Access comprehensive performance insights for any agent by navigating to **Analytics** in the agent sidebar.

**Date Range Selector** - Filter metrics by Last 7 days, Last 30 days, or Last 3 months to track performance trends

**Key Performance Metrics** - Six primary indicators displayed at dashboard top:

* Tasks completed
* Tasks failed
* Tasks approval rate (for HITL workflows)
* Average runtime per task
* Total runtime across all tasks
* Completion rate percentage

**Evaluation Metrics** - Visual gauges showing:

* Completion rate (percentage of tasks finishing successfully)
* Average evaluation score (mean accuracy across all evaluated nodes)
* Feedback score (positive vs negative user ratings)

## Key Metrics Explained

### Tasks Completed

**What it measures:** Total number of tasks that executed successfully and reached completion without errors.

**Dashboard display:** Numeric count with percentage change from prior period (e.g., "+118.60% from prior period")

**What to monitor:**

* Steady growth indicates healthy agent adoption
* Sudden drops may signal workflow issues or reduced triggering
* Compare against tasks failed to calculate success rate

**Related pages:**

* [Task Executions](/03-running-operations/task-management/task-executions/task-executions) - View individual task details and execution logs

### Tasks Failed

**What it measures:** Total number of tasks that encountered errors and did not complete successfully.

**Dashboard display:** Numeric count with percentage change from prior period (e.g., "-100.00% from prior period" when zero failures)

**What to monitor:**

* Target: 0 failures or \<5% failure rate
* Investigate any non-zero values immediately
* Use [Debug Tools](/03-running-operations/debugging-testing/debug-tools/debug-tools) to diagnose failures

**Common failure causes:**

* Integration authentication errors
* Missing required input data
* Timeout errors on complex workflows
* API rate limiting

**Related pages:**

* [Debug Tools](/03-running-operations/debugging-testing/debug-tools/debug-tools) - Diagnose and resolve execution errors
* [Rerunning Tasks](/03-running-operations/debugging-testing/rerunning-tasks/rerunning-tasks) - Retry failed tasks after fixes

### Tasks Approval Rate

**What it measures:** Percentage of tasks requiring human approval that were approved vs rejected in HITL workflows.

**Dashboard display:** Percentage with change from prior period (e.g., "0% from prior period")

**What to monitor:**

* High rejection rates (>20%) indicate agent output quality issues
* Use rejected task feedback to improve prompts
* Consider adding [Evaluation Criteria](/04-observability-analytics/evaluation-framework/evaluation-framework) to catch issues before human review

**When this appears:**

* Only visible for agents with [Automation Modes](/03-running-operations/task-management/automation-modes/automation-modes) configured for human-in-the-loop (HITL)
* Shows 0% if no approval checkpoints configured

**Related pages:**

* [Automation Modes](/03-running-operations/task-management/automation-modes/automation-modes) - Configure HITL approval checkpoints

### Average Runtime

**What it measures:** Mean execution time per task from trigger to completion.
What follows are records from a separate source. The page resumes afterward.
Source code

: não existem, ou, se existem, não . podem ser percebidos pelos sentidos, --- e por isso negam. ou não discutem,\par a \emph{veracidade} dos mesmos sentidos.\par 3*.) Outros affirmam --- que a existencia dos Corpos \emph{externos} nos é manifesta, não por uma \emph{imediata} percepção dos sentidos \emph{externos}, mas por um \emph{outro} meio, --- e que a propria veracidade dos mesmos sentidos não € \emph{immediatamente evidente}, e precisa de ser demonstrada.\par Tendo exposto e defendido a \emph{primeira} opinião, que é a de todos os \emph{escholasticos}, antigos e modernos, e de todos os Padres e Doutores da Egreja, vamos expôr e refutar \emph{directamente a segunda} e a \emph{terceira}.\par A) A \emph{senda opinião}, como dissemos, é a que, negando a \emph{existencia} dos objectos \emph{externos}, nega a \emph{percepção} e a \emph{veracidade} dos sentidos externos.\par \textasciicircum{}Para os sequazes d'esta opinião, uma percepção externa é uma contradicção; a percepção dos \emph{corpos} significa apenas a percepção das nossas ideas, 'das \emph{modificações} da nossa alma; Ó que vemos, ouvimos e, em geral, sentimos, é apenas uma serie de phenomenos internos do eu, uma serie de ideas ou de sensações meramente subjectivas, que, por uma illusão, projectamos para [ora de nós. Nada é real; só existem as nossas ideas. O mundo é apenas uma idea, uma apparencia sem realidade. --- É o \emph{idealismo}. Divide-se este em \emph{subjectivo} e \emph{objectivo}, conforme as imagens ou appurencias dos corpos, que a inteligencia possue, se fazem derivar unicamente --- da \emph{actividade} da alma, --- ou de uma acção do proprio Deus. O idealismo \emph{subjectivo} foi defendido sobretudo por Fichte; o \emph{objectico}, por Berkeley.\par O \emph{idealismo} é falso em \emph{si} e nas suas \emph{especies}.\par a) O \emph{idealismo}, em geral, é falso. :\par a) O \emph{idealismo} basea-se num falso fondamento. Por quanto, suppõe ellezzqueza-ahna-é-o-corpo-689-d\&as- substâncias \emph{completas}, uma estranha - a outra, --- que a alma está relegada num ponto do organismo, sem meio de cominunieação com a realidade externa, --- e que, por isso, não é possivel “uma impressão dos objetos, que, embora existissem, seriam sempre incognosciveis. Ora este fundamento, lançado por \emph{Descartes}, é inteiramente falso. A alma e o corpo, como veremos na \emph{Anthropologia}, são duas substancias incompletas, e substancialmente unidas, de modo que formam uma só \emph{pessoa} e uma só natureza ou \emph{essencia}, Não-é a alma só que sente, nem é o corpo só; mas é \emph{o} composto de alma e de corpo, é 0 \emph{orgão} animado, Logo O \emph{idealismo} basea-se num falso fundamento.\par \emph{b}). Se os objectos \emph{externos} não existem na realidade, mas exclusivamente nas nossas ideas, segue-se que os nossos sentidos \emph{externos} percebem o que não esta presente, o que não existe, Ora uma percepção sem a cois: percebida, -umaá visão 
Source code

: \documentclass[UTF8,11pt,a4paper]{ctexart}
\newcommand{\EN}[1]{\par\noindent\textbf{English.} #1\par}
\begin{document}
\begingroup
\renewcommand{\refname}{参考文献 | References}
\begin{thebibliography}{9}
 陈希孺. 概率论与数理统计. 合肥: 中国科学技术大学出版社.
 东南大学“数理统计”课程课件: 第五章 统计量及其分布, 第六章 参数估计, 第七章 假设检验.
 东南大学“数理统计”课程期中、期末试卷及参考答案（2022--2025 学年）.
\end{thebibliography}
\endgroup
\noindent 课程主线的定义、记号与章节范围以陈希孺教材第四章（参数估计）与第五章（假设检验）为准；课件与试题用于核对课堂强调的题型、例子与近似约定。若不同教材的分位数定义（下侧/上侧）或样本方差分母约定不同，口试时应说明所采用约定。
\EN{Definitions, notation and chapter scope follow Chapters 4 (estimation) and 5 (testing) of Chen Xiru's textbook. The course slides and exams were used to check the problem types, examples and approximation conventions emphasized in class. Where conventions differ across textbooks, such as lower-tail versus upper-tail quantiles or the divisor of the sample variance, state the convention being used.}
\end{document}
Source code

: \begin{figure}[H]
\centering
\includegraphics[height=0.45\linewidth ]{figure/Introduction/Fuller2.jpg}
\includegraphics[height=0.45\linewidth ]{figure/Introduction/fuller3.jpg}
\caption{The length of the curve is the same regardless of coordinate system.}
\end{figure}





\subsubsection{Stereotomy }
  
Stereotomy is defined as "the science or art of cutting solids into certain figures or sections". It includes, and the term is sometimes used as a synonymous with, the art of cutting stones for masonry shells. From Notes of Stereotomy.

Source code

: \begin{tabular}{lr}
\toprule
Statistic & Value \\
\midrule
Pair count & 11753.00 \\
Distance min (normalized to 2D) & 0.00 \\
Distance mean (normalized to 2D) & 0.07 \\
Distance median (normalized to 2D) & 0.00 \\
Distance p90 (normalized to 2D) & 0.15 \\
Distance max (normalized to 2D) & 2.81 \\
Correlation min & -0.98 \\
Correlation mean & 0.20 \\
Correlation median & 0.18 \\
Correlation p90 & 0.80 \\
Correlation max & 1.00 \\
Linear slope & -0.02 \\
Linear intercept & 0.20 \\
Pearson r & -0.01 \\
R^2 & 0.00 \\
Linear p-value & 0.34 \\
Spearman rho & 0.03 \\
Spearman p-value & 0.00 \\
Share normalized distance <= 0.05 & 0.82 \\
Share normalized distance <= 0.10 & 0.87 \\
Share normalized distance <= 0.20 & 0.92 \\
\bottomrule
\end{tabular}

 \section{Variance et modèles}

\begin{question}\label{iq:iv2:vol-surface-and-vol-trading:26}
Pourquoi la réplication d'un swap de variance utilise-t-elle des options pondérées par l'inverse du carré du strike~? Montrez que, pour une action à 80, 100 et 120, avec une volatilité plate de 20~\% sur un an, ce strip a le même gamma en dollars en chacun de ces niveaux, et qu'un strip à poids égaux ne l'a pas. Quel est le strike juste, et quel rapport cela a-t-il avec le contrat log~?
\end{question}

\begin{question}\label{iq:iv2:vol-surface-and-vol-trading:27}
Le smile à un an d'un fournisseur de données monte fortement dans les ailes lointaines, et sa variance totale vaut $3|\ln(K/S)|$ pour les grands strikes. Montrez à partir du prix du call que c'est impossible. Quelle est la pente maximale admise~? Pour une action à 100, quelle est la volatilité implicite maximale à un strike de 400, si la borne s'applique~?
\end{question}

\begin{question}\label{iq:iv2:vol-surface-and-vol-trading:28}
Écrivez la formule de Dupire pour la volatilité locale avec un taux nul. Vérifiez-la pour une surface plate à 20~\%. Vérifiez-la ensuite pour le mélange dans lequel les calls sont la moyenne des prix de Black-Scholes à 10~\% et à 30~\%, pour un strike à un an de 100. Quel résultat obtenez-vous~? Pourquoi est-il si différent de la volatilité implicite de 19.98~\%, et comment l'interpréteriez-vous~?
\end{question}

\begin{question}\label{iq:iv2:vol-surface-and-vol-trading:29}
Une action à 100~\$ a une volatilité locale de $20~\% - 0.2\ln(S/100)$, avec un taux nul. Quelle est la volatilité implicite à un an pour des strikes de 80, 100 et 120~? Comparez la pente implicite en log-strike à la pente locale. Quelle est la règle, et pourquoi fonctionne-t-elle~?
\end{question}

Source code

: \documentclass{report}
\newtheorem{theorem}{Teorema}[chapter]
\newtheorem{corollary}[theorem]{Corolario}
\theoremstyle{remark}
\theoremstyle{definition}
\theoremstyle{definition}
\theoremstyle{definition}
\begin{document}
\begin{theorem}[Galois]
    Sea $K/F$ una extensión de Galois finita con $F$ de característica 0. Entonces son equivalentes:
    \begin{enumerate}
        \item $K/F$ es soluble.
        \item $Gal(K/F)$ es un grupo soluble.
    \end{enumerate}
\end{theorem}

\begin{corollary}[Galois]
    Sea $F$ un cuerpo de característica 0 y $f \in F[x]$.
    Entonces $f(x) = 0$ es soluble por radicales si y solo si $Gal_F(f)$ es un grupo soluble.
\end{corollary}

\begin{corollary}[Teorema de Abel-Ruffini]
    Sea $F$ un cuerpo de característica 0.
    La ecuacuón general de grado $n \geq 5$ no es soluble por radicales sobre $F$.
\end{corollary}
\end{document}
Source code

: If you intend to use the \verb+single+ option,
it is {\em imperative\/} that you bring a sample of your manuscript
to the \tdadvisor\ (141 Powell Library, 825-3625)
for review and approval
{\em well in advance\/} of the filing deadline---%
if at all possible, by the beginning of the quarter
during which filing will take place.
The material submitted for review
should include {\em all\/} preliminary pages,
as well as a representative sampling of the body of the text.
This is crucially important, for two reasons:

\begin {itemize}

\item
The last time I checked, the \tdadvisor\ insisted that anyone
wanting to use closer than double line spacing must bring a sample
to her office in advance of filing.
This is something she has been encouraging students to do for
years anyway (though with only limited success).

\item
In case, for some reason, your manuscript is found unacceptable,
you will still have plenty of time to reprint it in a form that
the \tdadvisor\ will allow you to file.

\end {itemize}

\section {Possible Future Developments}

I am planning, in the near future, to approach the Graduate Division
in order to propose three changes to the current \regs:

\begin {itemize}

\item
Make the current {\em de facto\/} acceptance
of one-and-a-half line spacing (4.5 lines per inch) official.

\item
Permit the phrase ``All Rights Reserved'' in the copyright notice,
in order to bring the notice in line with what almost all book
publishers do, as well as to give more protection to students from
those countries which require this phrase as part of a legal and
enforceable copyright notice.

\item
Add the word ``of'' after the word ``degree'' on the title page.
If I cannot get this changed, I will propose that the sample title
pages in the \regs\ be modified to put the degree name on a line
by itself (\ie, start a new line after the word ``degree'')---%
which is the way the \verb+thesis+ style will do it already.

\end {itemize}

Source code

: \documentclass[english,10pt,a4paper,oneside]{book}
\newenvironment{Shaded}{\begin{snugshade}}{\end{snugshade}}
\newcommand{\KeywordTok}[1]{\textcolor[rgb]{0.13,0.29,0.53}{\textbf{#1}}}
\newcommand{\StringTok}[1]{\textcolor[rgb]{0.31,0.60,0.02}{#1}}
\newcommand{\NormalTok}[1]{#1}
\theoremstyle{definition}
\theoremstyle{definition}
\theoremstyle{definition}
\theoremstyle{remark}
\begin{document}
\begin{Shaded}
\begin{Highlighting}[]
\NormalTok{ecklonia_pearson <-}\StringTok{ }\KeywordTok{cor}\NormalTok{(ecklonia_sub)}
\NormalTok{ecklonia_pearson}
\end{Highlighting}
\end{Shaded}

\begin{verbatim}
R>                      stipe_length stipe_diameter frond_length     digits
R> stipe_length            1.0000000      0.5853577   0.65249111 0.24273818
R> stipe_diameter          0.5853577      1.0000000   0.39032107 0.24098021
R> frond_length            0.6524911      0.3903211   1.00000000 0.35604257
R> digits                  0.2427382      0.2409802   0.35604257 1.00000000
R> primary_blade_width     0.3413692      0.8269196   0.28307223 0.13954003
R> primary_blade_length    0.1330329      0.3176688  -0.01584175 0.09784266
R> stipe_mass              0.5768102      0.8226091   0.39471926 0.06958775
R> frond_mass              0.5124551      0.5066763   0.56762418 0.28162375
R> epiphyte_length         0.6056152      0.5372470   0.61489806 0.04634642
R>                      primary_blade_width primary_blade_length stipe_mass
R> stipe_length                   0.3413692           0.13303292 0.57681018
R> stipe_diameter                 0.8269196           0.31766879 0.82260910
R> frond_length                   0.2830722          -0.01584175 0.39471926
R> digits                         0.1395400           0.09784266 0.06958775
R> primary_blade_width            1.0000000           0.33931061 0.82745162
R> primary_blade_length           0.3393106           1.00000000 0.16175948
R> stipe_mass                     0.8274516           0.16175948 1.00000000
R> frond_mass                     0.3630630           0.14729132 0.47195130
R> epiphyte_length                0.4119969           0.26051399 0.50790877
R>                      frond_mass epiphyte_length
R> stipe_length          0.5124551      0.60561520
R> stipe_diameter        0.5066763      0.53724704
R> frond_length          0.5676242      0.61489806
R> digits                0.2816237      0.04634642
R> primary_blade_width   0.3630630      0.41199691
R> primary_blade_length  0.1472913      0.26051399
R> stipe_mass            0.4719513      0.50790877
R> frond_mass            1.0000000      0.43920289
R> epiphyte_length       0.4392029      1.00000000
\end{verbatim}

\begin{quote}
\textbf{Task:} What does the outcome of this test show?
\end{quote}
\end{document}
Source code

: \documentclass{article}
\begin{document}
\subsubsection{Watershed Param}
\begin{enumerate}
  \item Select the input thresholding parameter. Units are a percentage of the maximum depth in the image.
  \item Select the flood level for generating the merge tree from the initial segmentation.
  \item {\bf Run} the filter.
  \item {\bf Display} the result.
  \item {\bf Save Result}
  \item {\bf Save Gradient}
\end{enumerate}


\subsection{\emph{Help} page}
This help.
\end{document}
**Dashboard display:** Duration in minutes and seconds (e.g., "4m") with percentage change from prior period

**What to monitor:**

* Baseline your typical runtime for the agent's workflow complexity
* Sudden increases may indicate:
  * Integration slowdowns
  * Increased prompt complexity
  * Model performance degradation
  * Network latency issues

**Optimization strategies:**

* Review slow nodes using execution logs
* Simplify prompts where possible
* Use faster LLM models for non-critical steps
* Implement parallel execution for independent tasks

### Total Runtime

**What it measures:** Cumulative execution time across all completed tasks in the selected date range.

**Dashboard display:** Duration in hours and minutes (e.g., "21h 17m") with percentage change

**What this indicates:**

* Overall agent workload and resource consumption
* High values with high task counts = good adoption
* High values with low task counts = workflow inefficiency

### Completion Rate

**What it measures:** Percentage of tasks that finished successfully out of total tasks attempted.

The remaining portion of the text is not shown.